Look through the material below and copy every line containing the word "overline".

[Opening MATERIAL FOR THE TASK section]

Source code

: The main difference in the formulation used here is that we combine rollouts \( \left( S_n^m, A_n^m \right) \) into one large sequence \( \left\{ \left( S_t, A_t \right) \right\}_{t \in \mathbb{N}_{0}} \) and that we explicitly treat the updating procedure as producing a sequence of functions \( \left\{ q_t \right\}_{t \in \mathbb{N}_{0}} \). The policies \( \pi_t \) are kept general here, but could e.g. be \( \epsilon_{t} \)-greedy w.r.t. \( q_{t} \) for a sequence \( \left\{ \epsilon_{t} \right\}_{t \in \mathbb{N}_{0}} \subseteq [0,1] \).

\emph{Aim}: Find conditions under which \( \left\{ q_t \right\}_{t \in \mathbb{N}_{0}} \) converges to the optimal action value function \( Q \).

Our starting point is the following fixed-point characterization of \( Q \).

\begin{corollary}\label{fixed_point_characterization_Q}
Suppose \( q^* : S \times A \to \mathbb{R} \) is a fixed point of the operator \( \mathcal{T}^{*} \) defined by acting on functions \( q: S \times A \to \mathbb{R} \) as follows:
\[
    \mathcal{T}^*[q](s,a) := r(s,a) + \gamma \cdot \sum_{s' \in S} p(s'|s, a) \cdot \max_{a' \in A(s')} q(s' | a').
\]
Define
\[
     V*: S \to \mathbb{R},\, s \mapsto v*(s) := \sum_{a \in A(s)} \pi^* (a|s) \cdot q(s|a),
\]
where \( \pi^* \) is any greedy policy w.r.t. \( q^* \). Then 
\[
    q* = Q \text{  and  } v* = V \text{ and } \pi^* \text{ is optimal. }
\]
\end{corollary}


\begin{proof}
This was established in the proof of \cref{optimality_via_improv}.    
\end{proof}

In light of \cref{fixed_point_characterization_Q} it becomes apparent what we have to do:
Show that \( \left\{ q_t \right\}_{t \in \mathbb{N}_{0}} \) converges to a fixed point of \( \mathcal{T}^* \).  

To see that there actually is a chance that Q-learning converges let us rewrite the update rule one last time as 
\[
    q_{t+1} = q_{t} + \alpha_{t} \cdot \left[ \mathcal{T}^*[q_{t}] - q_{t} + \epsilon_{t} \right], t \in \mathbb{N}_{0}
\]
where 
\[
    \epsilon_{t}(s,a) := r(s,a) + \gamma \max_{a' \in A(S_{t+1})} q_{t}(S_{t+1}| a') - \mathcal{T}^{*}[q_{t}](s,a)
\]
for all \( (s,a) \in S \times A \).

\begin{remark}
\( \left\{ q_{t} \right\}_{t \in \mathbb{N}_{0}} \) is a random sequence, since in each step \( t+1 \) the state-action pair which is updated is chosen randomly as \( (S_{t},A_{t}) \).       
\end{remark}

[Closing MATERIAL FOR THE TASK section]
[Opening MATERIAL FOR THE TASK section]

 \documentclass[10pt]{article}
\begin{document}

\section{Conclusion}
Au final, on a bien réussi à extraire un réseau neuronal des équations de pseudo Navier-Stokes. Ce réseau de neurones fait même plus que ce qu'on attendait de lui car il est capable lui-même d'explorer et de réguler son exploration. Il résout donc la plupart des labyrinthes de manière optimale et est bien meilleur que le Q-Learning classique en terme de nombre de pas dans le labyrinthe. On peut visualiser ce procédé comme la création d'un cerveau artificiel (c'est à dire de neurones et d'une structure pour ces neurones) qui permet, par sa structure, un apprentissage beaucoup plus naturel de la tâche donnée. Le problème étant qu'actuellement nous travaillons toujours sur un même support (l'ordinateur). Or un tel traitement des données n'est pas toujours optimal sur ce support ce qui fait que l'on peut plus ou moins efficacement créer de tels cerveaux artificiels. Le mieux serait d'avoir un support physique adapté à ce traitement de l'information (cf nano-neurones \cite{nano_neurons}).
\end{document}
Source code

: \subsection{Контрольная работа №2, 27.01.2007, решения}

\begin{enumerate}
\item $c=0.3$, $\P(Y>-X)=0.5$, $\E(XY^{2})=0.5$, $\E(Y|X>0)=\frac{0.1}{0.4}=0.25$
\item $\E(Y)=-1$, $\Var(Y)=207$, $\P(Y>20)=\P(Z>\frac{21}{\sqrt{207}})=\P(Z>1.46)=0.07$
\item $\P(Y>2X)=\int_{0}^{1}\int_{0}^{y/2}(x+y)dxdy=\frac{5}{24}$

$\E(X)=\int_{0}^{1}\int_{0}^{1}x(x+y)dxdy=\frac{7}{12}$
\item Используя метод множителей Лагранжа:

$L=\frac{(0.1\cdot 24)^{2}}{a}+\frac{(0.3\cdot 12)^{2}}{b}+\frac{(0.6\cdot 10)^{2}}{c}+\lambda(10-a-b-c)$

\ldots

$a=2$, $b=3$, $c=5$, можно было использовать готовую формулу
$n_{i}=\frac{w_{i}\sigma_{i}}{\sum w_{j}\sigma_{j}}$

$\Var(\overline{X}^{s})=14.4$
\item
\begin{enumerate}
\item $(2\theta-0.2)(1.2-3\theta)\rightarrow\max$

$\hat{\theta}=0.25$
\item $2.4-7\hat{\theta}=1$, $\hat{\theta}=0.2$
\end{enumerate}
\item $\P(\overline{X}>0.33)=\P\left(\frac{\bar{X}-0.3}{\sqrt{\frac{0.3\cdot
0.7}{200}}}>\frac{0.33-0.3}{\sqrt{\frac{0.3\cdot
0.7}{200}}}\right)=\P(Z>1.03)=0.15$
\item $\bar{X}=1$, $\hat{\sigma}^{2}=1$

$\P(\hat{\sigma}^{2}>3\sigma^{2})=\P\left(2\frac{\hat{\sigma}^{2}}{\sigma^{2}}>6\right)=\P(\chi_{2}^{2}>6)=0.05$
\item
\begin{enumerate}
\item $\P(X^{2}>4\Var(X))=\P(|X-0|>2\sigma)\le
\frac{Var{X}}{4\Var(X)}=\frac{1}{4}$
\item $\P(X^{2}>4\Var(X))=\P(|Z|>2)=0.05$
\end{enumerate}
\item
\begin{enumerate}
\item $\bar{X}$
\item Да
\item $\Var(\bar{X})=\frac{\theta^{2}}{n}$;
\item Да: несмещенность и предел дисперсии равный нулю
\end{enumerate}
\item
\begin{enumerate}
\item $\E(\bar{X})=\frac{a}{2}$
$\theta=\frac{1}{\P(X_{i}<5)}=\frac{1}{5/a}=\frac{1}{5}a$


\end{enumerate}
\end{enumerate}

[Closing MATERIAL FOR THE TASK section]

**ANSWER SPACE:**
$\Var(\overline{X}^{s})=14.4$
\item $\P(\overline{X}>0.33)=\P\left(\frac{\bar{X}-0.3}{\sqrt{\frac{0.3\cdot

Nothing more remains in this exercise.